UX Design is focused on the user experience. That sounds obvious, but it’s worth saying plainly: a UX Designer’s primary concern is whether a product is easy to use, efficient, and satisfying for the people interacting with it.
The scope is broad. UX Design applies across contexts — websites, apps, physical products, service touchpoints. The through-line is always the same: does the end user have a smooth, intuitive experience?
The skill set reflects that breadth. UX Designers need to understand user research, interaction design, information architecture, and usability testing. They also need to be genuinely empathetic, strong communicators, and practiced problem-solvers. The hard skills and the soft skills are both load-bearing.

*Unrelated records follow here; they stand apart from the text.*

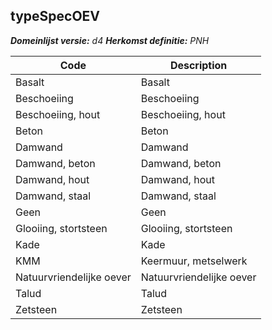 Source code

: ## typeSpecOEV

*__Domeinlijst versie:__ d4*
*__Herkomst definitie:__ PNH*

|__Code__ |__Description__	|
|	---	|	---	|
| Basalt | Basalt |
| Beschoeiing | Beschoeiing |
| Beschoeiing, hout | Beschoeiing, hout |
| Beton | Beton |
| Damwand | Damwand |
| Damwand, beton | Damwand, beton |
| Damwand, hout | Damwand, hout |
| Damwand, staal | Damwand, staal |
| Geen | Geen |
| Glooiing, stortsteen | Glooiing, stortsteen |
| Kade | Kade |
| KMM | Keermuur, metselwerk |
| Natuurvriendelijke oever | Natuurvriendelijke oever |
| Talud | Talud |
| Zetsteen | Zetsteen |

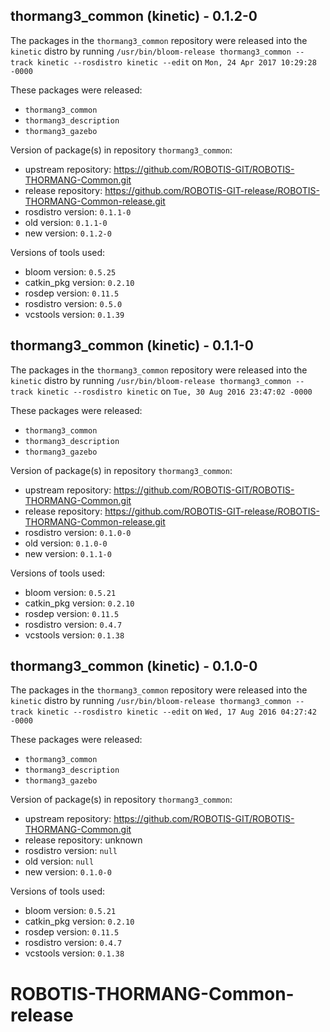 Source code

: ## thormang3_common (kinetic) - 0.1.2-0

The packages in the `thormang3_common` repository were released into the `kinetic` distro by running `/usr/bin/bloom-release thormang3_common --track kinetic --rosdistro kinetic --edit` on `Mon, 24 Apr 2017 10:29:28 -0000`

These packages were released:
- `thormang3_common`
- `thormang3_description`
- `thormang3_gazebo`

Version of package(s) in repository `thormang3_common`:

- upstream repository: https://github.com/ROBOTIS-GIT/ROBOTIS-THORMANG-Common.git
- release repository: https://github.com/ROBOTIS-GIT-release/ROBOTIS-THORMANG-Common-release.git
- rosdistro version: `0.1.1-0`
- old version: `0.1.1-0`
- new version: `0.1.2-0`

Versions of tools used:

- bloom version: `0.5.25`
- catkin_pkg version: `0.2.10`
- rosdep version: `0.11.5`
- rosdistro version: `0.5.0`
- vcstools version: `0.1.39`


## thormang3_common (kinetic) - 0.1.1-0

The packages in the `thormang3_common` repository were released into the `kinetic` distro by running `/usr/bin/bloom-release thormang3_common --track kinetic --rosdistro kinetic` on `Tue, 30 Aug 2016 23:47:02 -0000`

These packages were released:
- `thormang3_common`
- `thormang3_description`
- `thormang3_gazebo`

Version of package(s) in repository `thormang3_common`:

- upstream repository: https://github.com/ROBOTIS-GIT/ROBOTIS-THORMANG-Common.git
- release repository: https://github.com/ROBOTIS-GIT-release/ROBOTIS-THORMANG-Common-release.git
- rosdistro version: `0.1.0-0`
- old version: `0.1.0-0`
- new version: `0.1.1-0`

Versions of tools used:

- bloom version: `0.5.21`
- catkin_pkg version: `0.2.10`
- rosdep version: `0.11.5`
- rosdistro version: `0.4.7`
- vcstools version: `0.1.38`


## thormang3_common (kinetic) - 0.1.0-0

The packages in the `thormang3_common` repository were released into the `kinetic` distro by running `/usr/bin/bloom-release thormang3_common --track kinetic --rosdistro kinetic --edit` on `Wed, 17 Aug 2016 04:27:42 -0000`

These packages were released:
- `thormang3_common`
- `thormang3_description`
- `thormang3_gazebo`

Version of package(s) in repository `thormang3_common`:

- upstream repository: https://github.com/ROBOTIS-GIT/ROBOTIS-THORMANG-Common.git
- release repository: unknown
- rosdistro version: `null`
- old version: `null`
- new version: `0.1.0-0`

Versions of tools used:

- bloom version: `0.5.21`
- catkin_pkg version: `0.2.10`
- rosdep version: `0.11.5`
- rosdistro version: `0.4.7`
- vcstools version: `0.1.38`


# ROBOTIS-THORMANG-Common-release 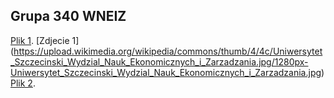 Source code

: ## Grupa 340 WNEIZ



[Plik 1](https://github.com/jjakubw/zadanialni/blob/main/testland/21).
[Zdjecie 1] (https://upload.wikimedia.org/wikipedia/commons/thumb/4/4c/Uniwersytet_Szczecinski_Wydzial_Nauk_Ekonomicznych_i_Zarzadzania.jpg/1280px-Uniwersytet_Szczecinski_Wydzial_Nauk_Ekonomicznych_i_Zarzadzania.jpg)
[Plik 2](https://github.com/jjakubw/zadanialni/blob/main/testowo/11).

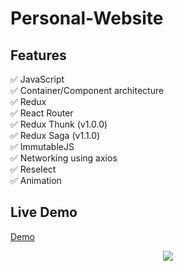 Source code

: # Personal-Website

## Features
:white_check_mark: JavaScript <br/>
:white_check_mark: Container/Component architecture <br/>
:white_check_mark: Redux <br/>
:white_check_mark: React Router <br/>
:white_check_mark: Redux Thunk (v1.0.0) <br/>
:white_check_mark: Redux Saga (v1.1.0) <br/>
:white_check_mark: ImmutableJS <br/>
:white_check_mark: Networking using axios <br/>
:white_check_mark: Reselect<br/>
:white_check_mark: Animation<br/>

## Live Demo
[Demo](https://minida-cccbf.firebaseapp.com/)

<p align="center">
    <a href="art/launcher.png">
        <img src="https://user-images.githubusercontent.com/26871154/41097444-98b8ec94-6a60-11e8-9f4b-4c396adf1de9.png"/>
    </a>
</p>

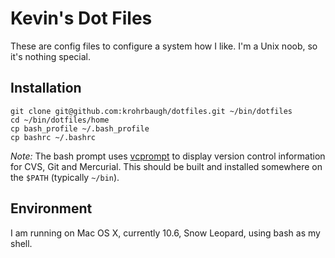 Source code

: # Kevin's Dot Files
These are config files to configure a system how I like. I'm a Unix noob, so it's nothing special.

## Installation

    git clone git@github.com:krohrbaugh/dotfiles.git ~/bin/dotfiles
    cd ~/bin/dotfiles/home
    cp bash_profile ~/.bash_profile
    cp bashrc ~/.bashrc

_Note:_ The bash prompt uses [vcprompt](http://vc.gerg.ca/hg/vcprompt) to display version control information for
CVS, Git and Mercurial. This should be built and installed somewhere on the `$PATH` (typically `~/bin`).

## Environment
I am running on Mac OS X, currently 10.6, Snow Leopard, using bash as my shell.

Core responsibilities typically include:
- Conducting user research and usability testing
- Creating wireframes, prototypes, and user flows
- Ensuring designs are user-centered and address specific problems
- Collaborating with UI designers and developers to implement the work
What Product Design actually is
Product Design has a broader mandate. Where UX Design centers the user experience, Product Design encompasses the entire product development process — from initial concept through launch and beyond. The goal is to create something that meets user needs and aligns with the company’s business objectives. Both things, not just one.
Product Designers still need many of the same skills as UX Designers. Understanding user needs and testing for usability are table stakes. But the role also demands strength in visual design, prototyping, and business strategy. Product Designers need to understand how a product gets built and how it fits into the market.
Core responsibilities typically include:
- Overseeing the design and development of the product
- Balancing user needs against business goals
- Working across cross-functional teams — product managers, engineers, marketers
- Contributing to UX, UI, and sometimes branding and strategy
Why you need both.
A common mistake is treating these roles as interchangeable or assuming one makes the other redundant. That’s wrong, and organizations that operate that way end up with products that are either user-friendly but strategically adrift, or business-aligned but hard to use.
UX Designers serve as the bridge between users and the product. They focus on research, usability, and the overall experience. They often work closely with marketing to make sure the experience aligns with how the brand shows up in the world — creating consistency that users feel even if they can’t articulate it.
Product Designers operate closer to the product team. They work alongside engineers, product managers, and stakeholders to turn user needs and business objectives into actual features and interfaces. They need to understand both the product’s functionality and the market it exists in.
When both roles are present and working in tandem, the product gets the benefit of both orientations. The experience is user-centered and strategically sound. That combination produces better outcomes than either role can deliver alone.
In Conclusion
The industry has changed, and the titles have changed with it. But the underlying distinction between these two roles is real and worth understanding clearly — whether you’re building a team, looking for a job, or trying to figure out where you fit in a rapidly evolving field.
Know what each role is actually designed to do. Hire accordingly. Structure your team around the distinction. The results will reflect it.